In March 1997, when the Faculty of Information and Media Studies was still known as the Faculty of Communication and Open Learning (the name switch would happen the following year), Acting Dean Catherine Ross was asked about why it was important to establish a program like Media, Information and Technoculture. She responded:
“If you open the Globe and Mail or any other paper, you’ll see that these things are having an impact on business, the way we communicate, the way we teach, the way we read. On the one side you get a lot of hype; on the other side you get a lot of doomsaying. In our program, we will critique a number of the claims that are being made about the impact of technologies on their lives.”
While the number of information sources people are now “opening” has expanded far beyond traditional newspapers, this type of critique of the impact of media in all its forums, modes and inter-relationships with money, society and culture, is more vitally important now than ever before.
Despite the importance of the field of study that MIT encompasses, it can still be difficult to describe it adequately to people who are unfamiliar with the curriculum and faculty research.
“It’s a bit of a challenge for me, although I think recent political events have made it much more salient to talk about why what we study here is really relevant,” explains Susan Knabe, current Associate Dean Undergraduate.
“The way that we think about media is not just as representation, but as media as industry, the political economy of media, who controls what, who owns what, how we get the news we get, who produces the stories we get. All of that is really important. And we can see that in looking at who is getting blame or credit for what happened in the American election. All of a sudden people are posing questions about what does it mean to live in an online bubble that is actually structured by algorithms?”
Trying to shed light on important questions like these has been the business of MIT since the beginning.
MIT was not a program that was slow to catch on. Expansion happened rapidly. In 1998, 11 students graduated with an area of concentration in MIT. By 2002, enrolment sat in the neighbourhood of 700 undergraduates. In 2016, the undergraduate population for MIT and the Media and the Public Interest program (introduced in 2004), is steady at approximately 1,100 students.

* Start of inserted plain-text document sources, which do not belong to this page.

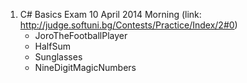 1. C# Basics Exam 10 April 2014 Morning
(link: http://judge.softuni.bg/Contests/Practice/Index/2#0)
	- JoroTheFootballPlayer
	- HalfSum
	- Sunglasses
	- NineDigitMagicNumbers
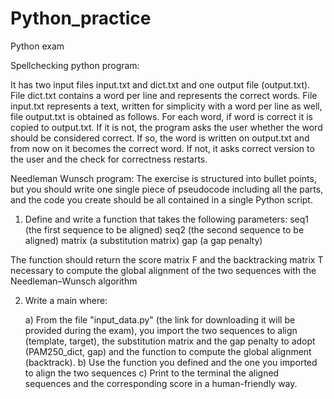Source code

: # Python_practice
Python exam

Spellchecking python program: 

 It has two input files input.txt and dict.txt and one output file (output.txt). File dict.txt contains a word per line and represents the correct words.
 File input.txt represents a text, written for simplicity with a word per line as well, file output.txt is obtained as follows. For each word, if word is correct
 it is copied to output.txt. If it is not, the program asks the user whether the word should be considered correct. If so, the word is written on output.txt and from now on 
 it becomes the correct word. If not, it asks correct version to the user and the check for correctness restarts.


Needleman Wunsch program: 
The exercise is structured into bullet points, but you should write one single piece of pseudocode including all the parts, and the code you create should be all contained in a single Python script.
1. Define and write a function that takes the following parameters:
	seq1		(the first sequence to be aligned)
	seq2		(the second sequence to be aligned)
	matrix		(a substitution matrix)
	gap			(a gap penalty)

The function should return the score matrix F and the backtracking matrix T necessary to compute the global alignment of the two sequences with the Needleman–Wunsch algorithm

2. Write a main where:

	a) From the file "input_data.py" (the link for downloading it will be provided during the exam), you import the two sequences to align (template, target), the substitution matrix and the gap penalty to adopt (PAM250_dict, gap) and the function to compute the global alignment (backtrack).
	b) Use the function you defined and the one you imported to align the two sequences
	c) Print to the terminal the aligned sequences and the corresponding score in a human-friendly way.
 
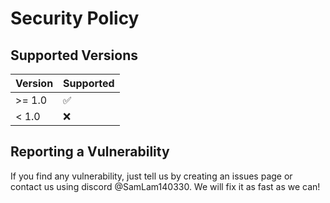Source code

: # Security Policy

## Supported Versions
| Version | Supported          |
| ------- | ------------------ |
| >= 1.0  | :white_check_mark: |
| < 1.0   | :x:                |

## Reporting a Vulnerability
If you find any vulnerability, just tell us by creating an issues page or contact us using discord @SamLam140330. We will fix it as fast as we can!
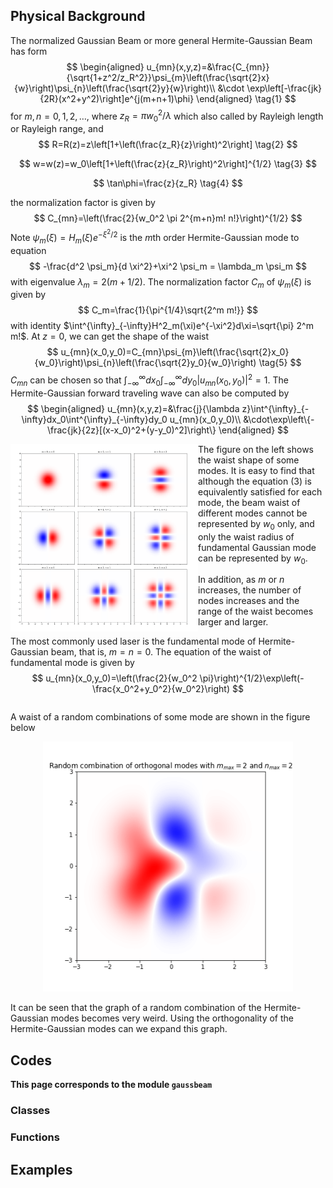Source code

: ## Physical Background

The normalized Gaussian Beam or more general Hermite-Gaussian Beam has form
$$
\begin{aligned}
u_{mn}(x,y,z)=&\frac{C_{mn}}{\sqrt{1+z^2/z_R^2}}\psi_{m}\left(\frac{\sqrt{2}x}{w}\right)\psi_{n}\left(\frac{\sqrt{2}y}{w}\right)\\
&\cdot \exp\left[-\frac{jk}{2R}(x^2+y^2)\right]e^{j(m+n+1)\phi}
\end{aligned} \tag{1}
$$
for $m,n=0,1,2,\dots$, where $z_R=\pi w_0^2/\lambda$ which also called by Rayleigh length or Rayleigh range, and
$$
R=R(z)=z\left[1+\left(\frac{z_R}{z}\right)^2\right] \tag{2}
$$

$$
w=w(z)=w_0\left[1+\left(\frac{z}{z_R}\right)^2\right]^{1/2} \tag{3}
$$

$$
\tan\phi=\frac{z}{z_R} \tag{4}
$$

the normalization factor is given by
$$
C_{mn}=\left(\frac{2}{w_0^2 \pi 2^{m+n}m! n!}\right)^{1/2}
$$
Note $\psi_m(\xi)=H_m(\xi)e^{-\xi^2/2}$ is the $m$th order Hermite-Gaussian mode to equation
$$
-\frac{d^2 \psi_m}{d \xi^2}+\xi^2 \psi_m = \lambda_m \psi_m
$$
with eigenvalue $\lambda_m=2(m+1/2)$. The normalization factor $C_m$ of $\psi_m(\xi)$ is given by
$$
C_m=\frac{1}{\pi^{1/4}\sqrt{2^m m!}}
$$
with identity $\int^{\infty}_{-\infty}H^2_m(\xi)e^{-\xi^2}d\xi=\sqrt{\pi} 2^m m!$. At $z=0$, we can get the shape of the waist
$$
u_{mn}(x_0,y_0)=C_{mn}\psi_{m}\left(\frac{\sqrt{2}x_0}{w_0}\right)\psi_{n}\left(\frac{\sqrt{2}y_0}{w_0}\right) \tag{5}
$$
$C_{mn}$ can be chosen so that $\int^{\infty}_{-\infty}dx_0 \int^{\infty}_{-\infty}dy_0 |u_{mn}(x_0,y_0)|^2=1$. The Hermite-Gaussian forward traveling wave can also be computed by
$$
\begin{aligned}
u_{mn}(x,y,z)=&\frac{j}{\lambda z}\int^{\infty}_{-\infty}dx_0\int^{\infty}_{-\infty}dy_0 u_{mn}(x_0,y_0)\\
&\cdot\exp\left\{-\frac{jk}{2z}[(x-x_0)^2+(y-y_0)^2]\right\}
\end{aligned}
$$

<div><img src="_assets/pics/waist_of_hermite_gaussian_modes.png" alt="waist_of_hermite_gaussian_modes" style="float:left; height:300px;"></div>

The figure on the left shows the waist shape of some modes. It is easy to find that although the equation (3) is equivalently satisfied for each mode, the beam waist of different modes cannot be represented by $w_0$ only, and only the waist radius of fundamental Gaussian mode can be represented by $w_0$.

In addition, as $m$ or $n$ increases, the number of nodes increases and the range of the waist becomes larger and larger. 

The most commonly used laser is the fundamental mode of Hermite-Gaussian beam, that is, $m=n=0$. The equation of the waist of fundamental mode is given by
$$
u_{mn}(x_0,y_0)=\left(\frac{2}{w_0^2 \pi}\right)^{1/2}\exp\left(-\frac{x_0^2+y_0^2}{w_0^2}\right)
$$


<div style="clear: both"></div>

A waist of a random combinations of some mode are shown in the figure below

<div style="text-align:center"><img src="_assets/pics/random_comb_hermite_gaussian.png" alt="random_comb_hermite_gaussian" style="height:400px;"></div>

It can be seen that the graph of a random combination of the Hermite-Gaussian modes becomes very weird. Using the orthogonality of the Hermite-Gaussian modes can we expand this graph.

## Codes

**This page corresponds to the module `gaussbeam`**

### Classes



### Functions





## Examples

It’s unlikely that anyone would dispute that technology has changed radically since 1997, and that the pace of change itself has accelerated. In the MIT program, understanding and accounting for that change has been part of its core mission from the outset. Its fundamental goal since its earliest years has been exploring critical, interdisciplinary analysis of the institutions, practices, and cultural meanings associated with media, information and communication technologies.

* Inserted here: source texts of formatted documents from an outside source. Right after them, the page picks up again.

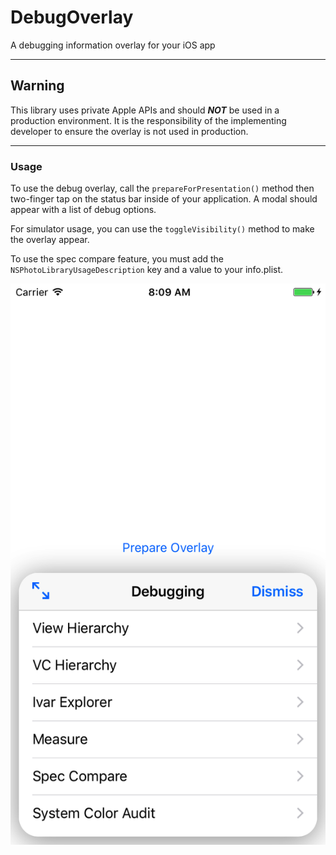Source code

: # DebugOverlay
A debugging information overlay for your iOS app

---
## Warning
This library uses private Apple APIs and should _**NOT**_ be used in a production environment.  It is the responsibility of the implementing developer to ensure the overlay is not used in production.

---
### Usage
To use the debug overlay, call the `prepareForPresentation()` method then two-finger tap on the status bar inside of your application.  A modal should appear with a list of debug options.

For simulator usage, you can use the `toggleVisibility()` method to make the overlay appear.

To use the spec compare feature, you must add the `NSPhotoLibraryUsageDescription`
key and a value to your info.plist.

![Demo Screenshot](screenshot.png)
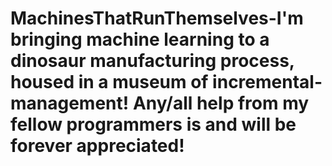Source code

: # MachinesThatRunThemselves-I'm bringing machine learning to a dinosaur manufacturing process, housed in a museum of incremental-management!  Any/all help from my fellow programmers is and will be forever appreciated!
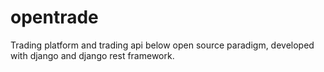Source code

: # opentrade
Trading platform and trading api below open source paradigm, developed with django and django rest framework.
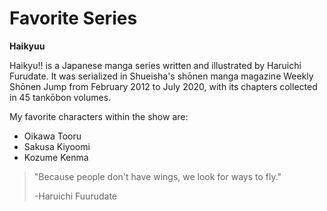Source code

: # Favorite Series
**Haikyuu**

Haikyu!! is a Japanese manga series written and illustrated by Haruichi Furudate. It was serialized in Shueisha's shōnen manga magazine Weekly Shōnen Jump from February 2012 to July 2020, with its chapters collected in 45 tankōbon volumes.

My favorite characters within the show are:
- Oikawa Tooru
- Sakusa Kiyoomi
- Kozume Kenma
>"Because people don't have wings, we look for ways to fly."
>
>-Haruichi Fuurudate
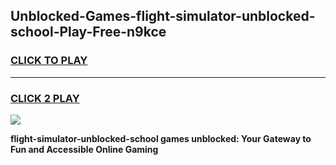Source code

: 
## Unblocked-Games-flight-simulator-unblocked-school-Play-Free-n9kce
<h3>
<a href="https://premium76.site?title=flight-simulator-unblocked-school&ref=12A">CLICK TO PLAY</a></h3>
<hr>

<h3>
<a href="https://premium76.site?title=flight-simulator-unblocked-school&ref=12A">CLICK 2 PLAY</a>
  
</h3>

<a href="https://premium76.site?title=flight-simulator-unblocked-school&ref=12A"><img src="https://clearcache.store/games.png"></a>


**flight-simulator-unblocked-school games unblocked: Your Gateway to Fun and Accessible Online Gaming**
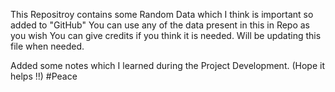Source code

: This Repositroy contains some Random Data which I think is important so added to "GitHub"
You can use any of the data present in this in Repo as you wish
You can give credits if you think it is needed.
Will be updating this file when needed.

Added some notes which I learned during the Project Development. (Hope it helps !!)
#Peace 
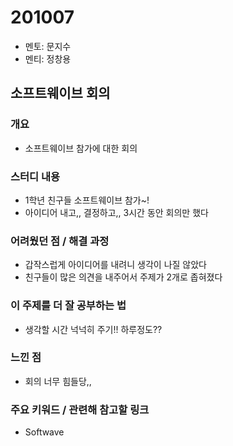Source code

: # 201007

- 멘토: 문지수
- 멘티: 정창용

## 소프트웨이브 회의

### 개요

- 소프트웨이브 참가에 대한 회의

### 스터디 내용

- 1학년 친구들 소프트웨이브 참가~!
- 아이디어 내고,, 결정하고,, 3시간 동안 회의만 했다

### 어려웠던 점 / 해결 과정

- 갑작스럽게 아이디어를 내려니 생각이 나질 않았다
- 친구들이 많은 의견을 내주어서 주제가 2개로 좁혀졌다

### 이 주제를 더 잘 공부하는 법

- 생각할 시간 넉넉히 주기!! 하루정도??

### 느낀 점

- 회의 너무 힘들당,,

### 주요 키워드 / 관련해 참고할 링크

- Softwave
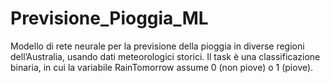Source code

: # Previsione_Pioggia_ML
Modello di rete neurale per la previsione della pioggia in diverse regioni dell’Australia, usando dati meteorologici storici. Il task è una classificazione binaria, in cui la variabile RainTomorrow assume 0 (non piove) o 1 (piove).

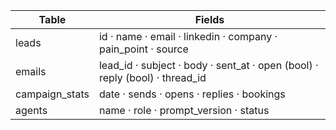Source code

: | Table               | Fields                                                                         |
|--------------------|--------------------------------------------------------------------------------|
| leads              | id · name · email · linkedin · company · pain_point · source                  |
| emails             | lead_id · subject · body · sent_at · open (bool) · reply (bool) · thread_id   |
| campaign_stats     | date · sends · opens · replies · bookings                                      |
| agents             | name · role · prompt_version · status                                         |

Current students continue to work from within that core mission.
“The one thing that we promise our students, and that our alum tell us that we’ve actually delivered on, is imbuing our students with critical thinking skills. First of all making it invaluable, allowing them to understand that approaching all sorts of media, information and technology from a critical perspective, through a critical lens, is important. And then also giving them the skills to define what it actually means for them. What does it actually mean to take a critical stance on media? I think our students, by the time they’re finished their four years, certainly get that,” says Knabe.

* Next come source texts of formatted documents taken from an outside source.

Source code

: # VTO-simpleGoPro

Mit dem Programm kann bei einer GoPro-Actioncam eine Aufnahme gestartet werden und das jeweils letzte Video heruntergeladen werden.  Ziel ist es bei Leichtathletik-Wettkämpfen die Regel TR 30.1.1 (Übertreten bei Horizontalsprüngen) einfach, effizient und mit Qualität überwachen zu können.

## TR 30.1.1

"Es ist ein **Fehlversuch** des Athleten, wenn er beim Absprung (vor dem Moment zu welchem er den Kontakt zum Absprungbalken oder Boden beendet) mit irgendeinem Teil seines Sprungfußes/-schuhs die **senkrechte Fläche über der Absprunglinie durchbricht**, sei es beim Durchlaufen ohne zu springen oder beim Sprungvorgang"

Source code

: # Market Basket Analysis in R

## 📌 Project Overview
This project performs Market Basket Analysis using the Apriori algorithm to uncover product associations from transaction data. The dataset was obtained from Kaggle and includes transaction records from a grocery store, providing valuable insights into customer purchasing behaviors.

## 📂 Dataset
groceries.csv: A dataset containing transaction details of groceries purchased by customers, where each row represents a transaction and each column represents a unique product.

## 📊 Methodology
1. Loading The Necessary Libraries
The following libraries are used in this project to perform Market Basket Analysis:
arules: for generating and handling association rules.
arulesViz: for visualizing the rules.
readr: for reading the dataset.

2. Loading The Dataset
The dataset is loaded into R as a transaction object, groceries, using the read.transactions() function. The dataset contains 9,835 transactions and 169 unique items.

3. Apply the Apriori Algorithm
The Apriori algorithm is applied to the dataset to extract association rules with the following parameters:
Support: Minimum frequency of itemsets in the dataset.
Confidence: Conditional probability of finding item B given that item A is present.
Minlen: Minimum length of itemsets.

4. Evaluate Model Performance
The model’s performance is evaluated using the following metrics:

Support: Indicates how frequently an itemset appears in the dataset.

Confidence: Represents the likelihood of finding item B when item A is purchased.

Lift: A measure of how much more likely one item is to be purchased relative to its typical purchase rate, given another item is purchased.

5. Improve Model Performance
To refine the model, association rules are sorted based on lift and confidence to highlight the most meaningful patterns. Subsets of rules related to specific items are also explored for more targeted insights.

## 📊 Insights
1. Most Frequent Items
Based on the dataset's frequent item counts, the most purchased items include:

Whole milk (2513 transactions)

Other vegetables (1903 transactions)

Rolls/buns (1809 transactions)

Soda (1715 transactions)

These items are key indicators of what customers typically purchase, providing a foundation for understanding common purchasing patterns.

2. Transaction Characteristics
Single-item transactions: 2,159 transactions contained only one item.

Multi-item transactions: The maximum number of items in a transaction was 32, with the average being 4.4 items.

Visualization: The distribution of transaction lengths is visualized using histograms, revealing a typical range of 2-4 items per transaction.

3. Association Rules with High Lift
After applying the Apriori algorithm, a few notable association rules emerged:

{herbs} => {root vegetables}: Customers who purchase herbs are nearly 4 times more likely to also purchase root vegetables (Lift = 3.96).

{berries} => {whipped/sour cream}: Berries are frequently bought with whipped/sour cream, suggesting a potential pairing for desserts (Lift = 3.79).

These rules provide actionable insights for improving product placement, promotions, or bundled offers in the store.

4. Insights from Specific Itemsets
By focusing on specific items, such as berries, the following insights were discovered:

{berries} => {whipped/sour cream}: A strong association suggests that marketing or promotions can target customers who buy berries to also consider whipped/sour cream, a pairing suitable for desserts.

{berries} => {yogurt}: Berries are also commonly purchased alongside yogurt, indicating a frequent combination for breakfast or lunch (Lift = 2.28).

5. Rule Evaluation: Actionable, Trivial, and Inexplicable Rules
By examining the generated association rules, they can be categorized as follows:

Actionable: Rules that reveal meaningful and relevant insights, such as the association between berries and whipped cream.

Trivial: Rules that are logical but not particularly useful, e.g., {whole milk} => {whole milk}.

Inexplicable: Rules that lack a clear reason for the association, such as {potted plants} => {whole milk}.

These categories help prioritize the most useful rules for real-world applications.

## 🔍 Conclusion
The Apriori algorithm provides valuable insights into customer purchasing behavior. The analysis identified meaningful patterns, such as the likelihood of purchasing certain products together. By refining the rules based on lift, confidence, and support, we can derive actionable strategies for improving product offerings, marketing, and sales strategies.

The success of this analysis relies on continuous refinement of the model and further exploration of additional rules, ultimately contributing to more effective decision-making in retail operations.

(Interested to see what kinds of courses are available to MIT students in 2016? Visit our undergraduate courses page)
MIT has a strong focus on critical theory and analysis, but right from its earliest days the program also made room for a production component. With its roots in both the professional schools of Library and Information Science and Journalism, production was an additional method through which one could examine media. This production component is expected to continue in coming years.
“As FIMS and the MIT program look to the future – one which includes moving into a brand new facility with expanded production capabilities in December 2016 – work is ongoing to determine how to make use of the new space in a way that continues to provide a stellar educational experience for undergraduate students. Added production opportunities may be a part of that,” says Knabe.
“Students have a desire to create. Anything that we can do to inflect our programs in a way that provides the students with a creative and critical approach is only going to be an advantage for us.”
She notes that they are also looking for new ways to establish connections between undergraduate studies and graduate-level education. FIMS is home to both thesis-based PhD and MA Media Studies programs as well as the professional Master of Media in Journalism and Communication program, which descended from the Master of Arts in Journalism program.
Reflecting on the history of the program, Knabe believes that MIT was a game-changer at the time it was developed. And while others have tried to roll out similar programs, no one has quite yet matched the combination of approaches or expertise that FIMS has at its fingertips.
“I think the thing is that a lot of media programs are either a media industries program or a media representation program. Our program does a whole lot of everything. It’s in the MI and T coming together. It’s not just a media studies program, and it still has that connection to the other elements. It may be artificial to separate them out, to sort of distill them out. I think that media studies programs that don’t actually reflect on the relationship with technology and with information are probably not as rich a learning experience for the students.”
As societies continue to grapple with the modern media landscape, and all its implications, whether it’s observed through an election, a revolution, celebrity culture, the fight for human rights and equality, or the more mundane activities of daily life, MIT will be here to help students learn to analyze what they see and hear, so they can take personal agency and awareness with them into the future.